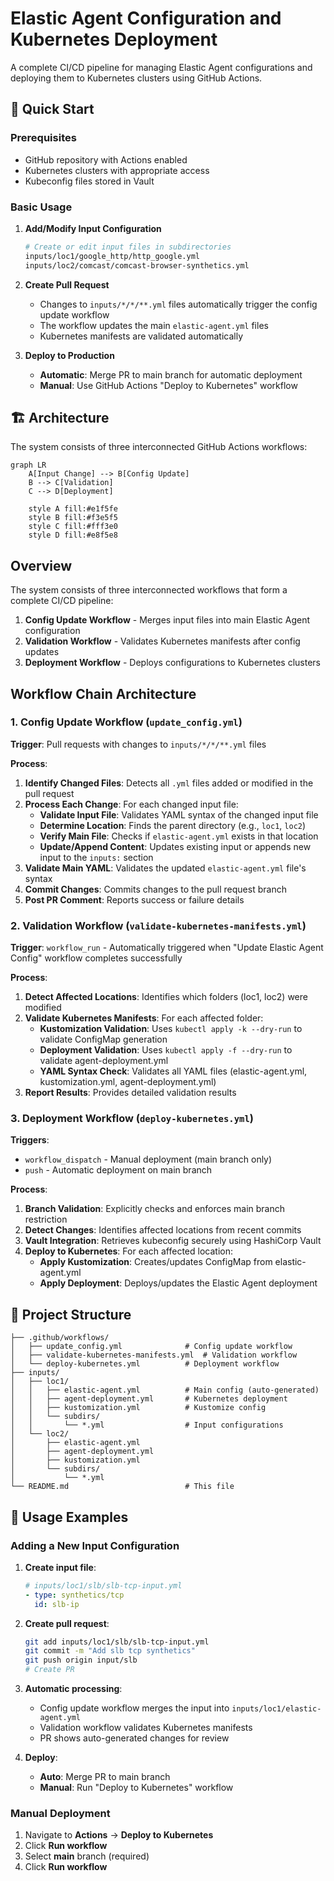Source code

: # Elastic Agent Configuration and Kubernetes Deployment

A complete CI/CD pipeline for managing Elastic Agent configurations and deploying them to Kubernetes clusters using GitHub Actions.

## 🚀 Quick Start

### Prerequisites
- GitHub repository with Actions enabled
- Kubernetes clusters with appropriate access
- Kubeconfig files stored in Vault

### Basic Usage

1. **Add/Modify Input Configuration**
   ```bash
   # Create or edit input files in subdirectories
   inputs/loc1/google_http/http_google.yml
   inputs/loc2/comcast/comcast-browser-synthetics.yml
   ```

2. **Create Pull Request**
   - Changes to `inputs/*/*/**.yml` files automatically trigger the config update workflow
   - The workflow updates the main `elastic-agent.yml` files
   - Kubernetes manifests are validated automatically

3. **Deploy to Production**
   - **Automatic**: Merge PR to main branch for automatic deployment
   - **Manual**: Use GitHub Actions "Deploy to Kubernetes" workflow


## 🏗️ Architecture

The system consists of three interconnected GitHub Actions workflows:

```mermaid
graph LR
    A[Input Change] --> B[Config Update]
    B --> C[Validation]
    C --> D[Deployment]
    
    style A fill:#e1f5fe
    style B fill:#f3e5f5
    style C fill:#fff3e0
    style D fill:#e8f5e8
```

## Overview

The system consists of three interconnected workflows that form a complete CI/CD pipeline:

1. **Config Update Workflow** - Merges input files into main Elastic Agent configuration
2. **Validation Workflow** - Validates Kubernetes manifests after config updates
3. **Deployment Workflow** - Deploys configurations to Kubernetes clusters

## Workflow Chain Architecture

### 1. Config Update Workflow (`update_config.yml`)

**Trigger**: Pull requests with changes to `inputs/*/*/**.yml` files

**Process**:
1. **Identify Changed Files**: Detects all `.yml` files added or modified in the pull request
2. **Process Each Change**: For each changed input file:
   - **Validate Input File**: Validates YAML syntax of the changed input file
   - **Determine Location**: Finds the parent directory (e.g., `loc1`, `loc2`)
   - **Verify Main File**: Checks if `elastic-agent.yml` exists in that location
   - **Update/Append Content**: Updates existing input or appends new input to the `inputs:` section
3. **Validate Main YAML**: Validates the updated `elastic-agent.yml` file's syntax
4. **Commit Changes**: Commits changes to the pull request branch
5. **Post PR Comment**: Reports success or failure details

### 2. Validation Workflow (`validate-kubernetes-manifests.yml`)

**Trigger**: `workflow_run` - Automatically triggered when "Update Elastic Agent Config" workflow completes successfully

**Process**:
1. **Detect Affected Locations**: Identifies which folders (loc1, loc2) were modified
2. **Validate Kubernetes Manifests**: For each affected folder:
   - **Kustomization Validation**: Uses `kubectl apply -k --dry-run` to validate ConfigMap generation
   - **Deployment Validation**: Uses `kubectl apply -f --dry-run` to validate agent-deployment.yml
   - **YAML Syntax Check**: Validates all YAML files (elastic-agent.yml, kustomization.yml, agent-deployment.yml)
3. **Report Results**: Provides detailed validation results

### 3. Deployment Workflow (`deploy-kubernetes.yml`)

**Triggers**:
- `workflow_dispatch` - Manual deployment (main branch only)
- `push` - Automatic deployment on main branch

**Process**:
1. **Branch Validation**: Explicitly checks and enforces main branch restriction
2. **Detect Changes**: Identifies affected locations from recent commits
3. **Vault Integration**: Retrieves kubeconfig securely using HashiCorp Vault
4. **Deploy to Kubernetes**: For each affected location:
   - **Apply Kustomization**: Creates/updates ConfigMap from elastic-agent.yml
   - **Apply Deployment**: Deploys/updates the Elastic Agent deployment

## 📁 Project Structure

```
├── .github/workflows/
│   ├── update_config.yml              # Config update workflow
│   ├── validate-kubernetes-manifests.yml  # Validation workflow
│   └── deploy-kubernetes.yml          # Deployment workflow
├── inputs/
│   ├── loc1/
│   │   ├── elastic-agent.yml          # Main config (auto-generated)
│   │   ├── agent-deployment.yml       # Kubernetes deployment
│   │   ├── kustomization.yml          # Kustomize config
│   │   └── subdirs/
│   │       └── *.yml                  # Input configurations
│   └── loc2/
│       ├── elastic-agent.yml
│       ├── agent-deployment.yml
│       ├── kustomization.yml
│       └── subdirs/
│           └── *.yml
└── README.md                          # This file
```


## 📝 Usage Examples

### Adding a New Input Configuration

1. **Create input file**:
   ```yaml
   # inputs/loc1/slb/slb-tcp-input.yml
   - type: synthetics/tcp
     id: slb-ip
   ```

2. **Create pull request**:
   ```bash
   git add inputs/loc1/slb/slb-tcp-input.yml
   git commit -m "Add slb tcp synthetics"
   git push origin input/slb
   # Create PR
   ```

3. **Automatic processing**:
   - Config update workflow merges the input into `inputs/loc1/elastic-agent.yml`
   - Validation workflow validates Kubernetes manifests
   - PR shows auto-generated changes for review

4. **Deploy**:
   - **Auto**: Merge PR to main branch
   - **Manual**: Run "Deploy to Kubernetes" workflow

### Manual Deployment

1. Navigate to **Actions** → **Deploy to Kubernetes**
2. Click **Run workflow**
3. Select **main** branch (required)
4. Click **Run workflow**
*-*-*
Task details:
Say how many lines in the entries include the word "files", with no text around the number.

Solution to the exercise:
8